Die im Gesundheitssystem, in Pflegeeinrichtungen, in den Supermärkten tätigen Menschen müssten sich für ein solches Bündnis interessieren. Sie wurden im März 2020 für „systemrelevant“ erklärt, ihre Kinder hatten ein Recht auf „Notbetreuung“ in KiTa und Ganztagsschule. Eine bessere Bezahlung wurde angesprochen, aber es blieb bei unwesentlichen Prämien für ausgewählte Gruppen. Britta Rehder schreibt in „Coronakratie“: „Die Konfliktfähigkeit dieser Beschäftigungsgruppen wäre – auch jenseits der Ärzteschaft und außerhalb von Pandemiephasen – eigentlich enorm: alle Räder stünden still, wenn die Pflegekraft es will. Diese Konfliktfähigkeit wird allerdings nicht abgerufen.“ Während der Streiks im Herbst 2021 um eine bessere Bezahlung mussten sich die im Gesundheitsbereich tätigen Menschen vorhalten lassen, dass es angesichts der Pandemie moralisch verwerflich wäre zu streiken. Metallarbeiter*innen in der Auto- und Rüstungsindustrie haben es in der Tat leichter. In einem Land, in dem ein*e Metallarbeiter*in in Kurzarbeit deutlich mehr verdient als eine Pflegekraft oder ein*e Erzieher*in in Vollzeit, ist meines Erachtens etwas faul.

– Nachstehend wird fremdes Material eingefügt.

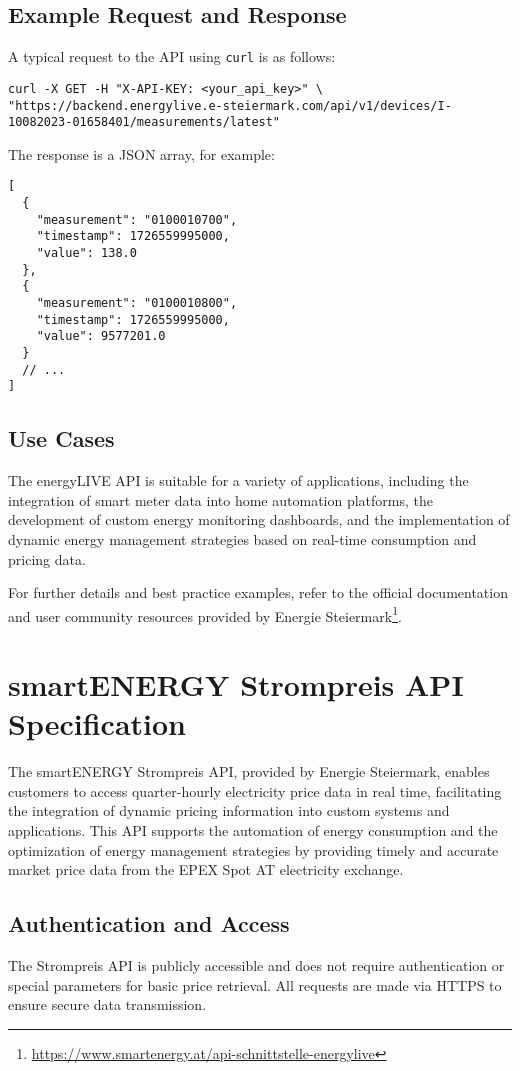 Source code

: \subsection{Example Request and Response}
A typical request to the API using \texttt{curl} is as follows:
\begin{verbatim}
curl -X GET -H "X-API-KEY: <your_api_key>" \
"https://backend.energylive.e-steiermark.com/api/v1/devices/I-10082023-01658401/measurements/latest"
\end{verbatim}

The response is a JSON array, for example:
\begin{verbatim}
[
  {
    "measurement": "0100010700",
    "timestamp": 1726559995000,
    "value": 138.0
  },
  {
    "measurement": "0100010800",
    "timestamp": 1726559995000,
    "value": 9577201.0
  }
  // ...
]
\end{verbatim}

\subsection{Use Cases}
The energyLIVE API is suitable for a variety of applications, including the integration of smart meter data into home automation platforms, the development of custom energy monitoring dashboards, and the implementation of dynamic energy management strategies based on real-time consumption and pricing data.

For further details and best practice examples, refer to the official documentation and user community resources provided by Energie Steiermark\footnote{\url{https://www.smartenergy.at/api-schnittstelle-energylive}}.

\newpage
\section{smartENERGY Strompreis API Specification}
\label{appendix:strompreis-api}

The smartENERGY Strompreis API, provided by Energie Steiermark, enables customers to access quarter-hourly electricity price data in real time, facilitating the integration of dynamic pricing information into custom systems and applications. This API supports the automation of energy consumption and the optimization of energy management strategies by providing timely and accurate market price data from the EPEX Spot AT electricity exchange.

\subsection{Authentication and Access}
The Strompreis API is publicly accessible and does not require authentication or special parameters for basic price retrieval. All requests are made via HTTPS to ensure secure data transmission.

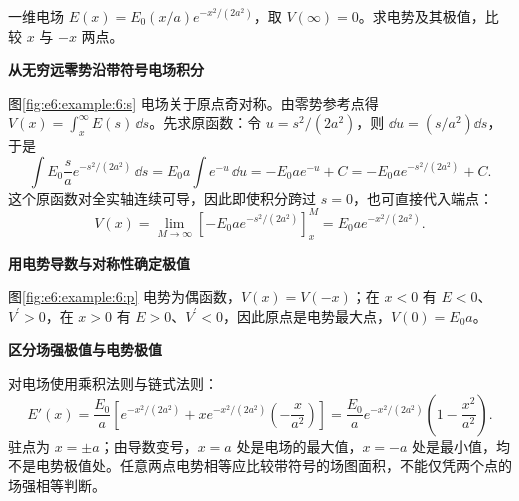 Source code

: \begin{question}\begin{example}[奇对称电场图像的电势比较]\label{e6:example:6}
一维电场 $E(x)=E_0(x/a)e^{-x^2/(2a^2)}$，取 $V(\infty)=0$。求电势及其极值，比较 $x$ 与 $-x$ 两点。
\end{example}
\end{question}
\begin{solution}\textbf{从无穷远零势沿带符号电场积分}\par\nobreak
图\ref{fig:e6:example:6:s} 电场关于原点奇对称。由零势参考点得 $V(x)=\int_x^\infty E(s)\,\dd s$。先求原函数：令 $u=s^2/(2a^2)$，则 $\dd u=(s/a^2)\dd s$，于是
\[
\int E_0\frac{s}{a}e^{-s^2/(2a^2)}\,\dd s
=E_0a\int e^{-u}\,\dd u
=-E_0a e^{-u}+C=-E_0a e^{-s^2/(2a^2)}+C.
\]
这个原函数对全实轴连续可导，因此即使积分跨过 $s=0$，也可直接代入端点：
\[
V(x)=\lim_{M\to\infty}
[-E_0a e^{-s^2/(2a^2)}]_x^M
=E_0a e^{-x^2/(2a^2)}.
\]



\par\medskip{}\noindent\textbf{用电势导数与对称性确定极值}\par\nobreak
图\ref{fig:e6:example:6:p} 电势为偶函数，$V(x)=V(-x)$；在 $x<0$ 有 $E<0$、$V^\prime>0$，在 $x>0$ 有 $E>0$、$V^\prime<0$，因此原点是电势最大点，$V(0)=E_0a$。

\par\medskip{}\noindent\textbf{区分场强极值与电势极值}\par\nobreak
对电场使用乘积法则与链式法则：
\[
E'(x)=\frac{E_0}{a}\left[
e^{-x^2/(2a^2)}+x e^{-x^2/(2a^2)}
\left(-\frac{x}{a^2}\right)\right]
=\frac{E_0}{a}e^{-x^2/(2a^2)}
\left(1-\frac{x^2}{a^2}\right).
\]
驻点为 $x=\pm a$；由导数变号，$x=a$ 处是电场的最大值，$x=-a$ 处是最小值，均不是电势极值处。任意两点电势相等应比较带符号的场图面积，不能仅凭两个点的场强相等判断。\end{solution}
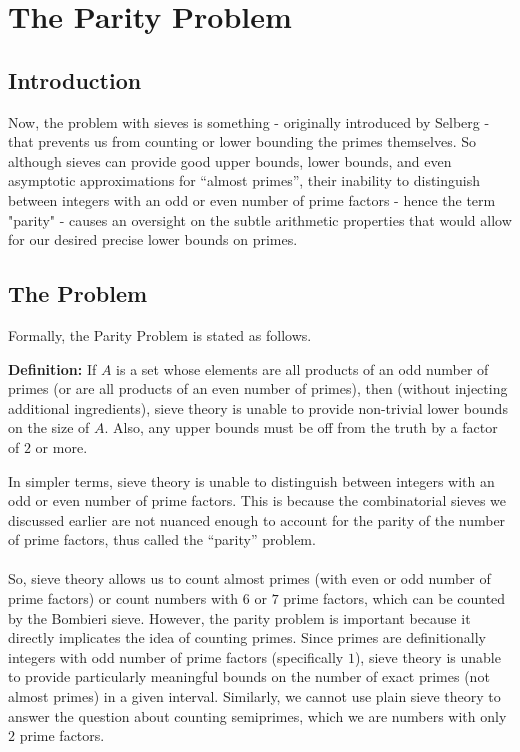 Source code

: \documentclass[10pt]{extarticle}
\begin{document}
\pagebreak
\section{The Parity Problem}  
\subsection{Introduction}
Now, the problem with sieves is something - originally introduced by Selberg - that prevents us from counting or lower bounding the primes themselves. So although sieves can provide good upper bounds, lower bounds, and even asymptotic approximations for ``almost primes'', their inability to distinguish between integers with an odd or even number of prime factors - hence the term "parity" - causes an oversight on the subtle arithmetic properties that would allow for our desired precise lower bounds on primes.
\subsection{The Problem}
Formally, the Parity Problem is stated as follows.
\begin{boxedsection}
\textbf{Definition:} If $A$ is a set whose elements are all products of an odd number of primes (or are all products of an even number of primes), then (without injecting additional ingredients), sieve theory is unable to provide non-trivial lower bounds on the size of $A$. Also, any upper bounds must be off from the truth by a factor of $2$ or more.
\end{boxedsection}
In simpler terms, sieve theory is unable to distinguish between integers with an odd or even number of prime factors. This is because the combinatorial sieves we discussed earlier are not nuanced enough to account for the parity of the number of prime factors, thus called the ``parity'' problem. \\
\\
So, sieve theory allows us to count almost primes (with even or odd number of prime factors) or count numbers with $6$ or $7$ prime factors, which can be counted by the Bombieri sieve. 
However, the parity problem is important because it directly implicates the idea of counting primes. Since primes are definitionally integers with odd number of prime factors (specifically $1$), sieve theory is unable to provide particularly meaningful bounds on the number of exact primes (not almost primes) in a given interval. 
Similarly, we cannot use plain sieve theory to answer the question about counting semiprimes, which we are numbers with only $2$ prime factors. 
\end{document}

Raus aus dem binären Denken

Aus Gert Scobels Essay in „Coronakratie“ zitiere ich zum Abschluss einen Satz, den Karl Marx in einem Brief an Arnold Ruge schrieb: „Wir können also die Tendenz (…) in ein Wort fassen: Selbstverständigung (kritische Philosophie) der Zeit über ihre Kämpfe und Wünsche. Dies ist eine Arbeit für die Welt und für uns. Sie kann nur das Werk vereinter Kräfte sein“. (MEW Bd. 27) Wer die vereinten Kräfte sein sollten und wer nicht – das müsste eigentlich auf der Hand liegen. Wie sie sich finden könnten? Das ist eine andere Frage und hängt davon ab, wie es gelingt, eine entpolitisierte Debatte wieder zu repolitisieren, offene und öffentliche Debatten zu führen. Eine solche Debatte müsste aber als institutionalisierter Dialog geführt werden. Eine Aneinanderreihung von Statements über die mehr oder weniger sozialen Medien ist keine Debatte und schon gar keine politische. Und das ist meines Erachtens entscheidend für die Zukunft der Demokratie, ganz im Sinne der Prolegomena eines „Staates 3.0“, wie ihn Felix Heidenreich einforderte, jenseits des binären Codes von „richtig“ und „falsch“.

Norbert Reichel, Bonn

(Anmerkung: Erstveröffentlichung im Januar 2022, Internetzugriffe zuletzt am 9.1.2022.)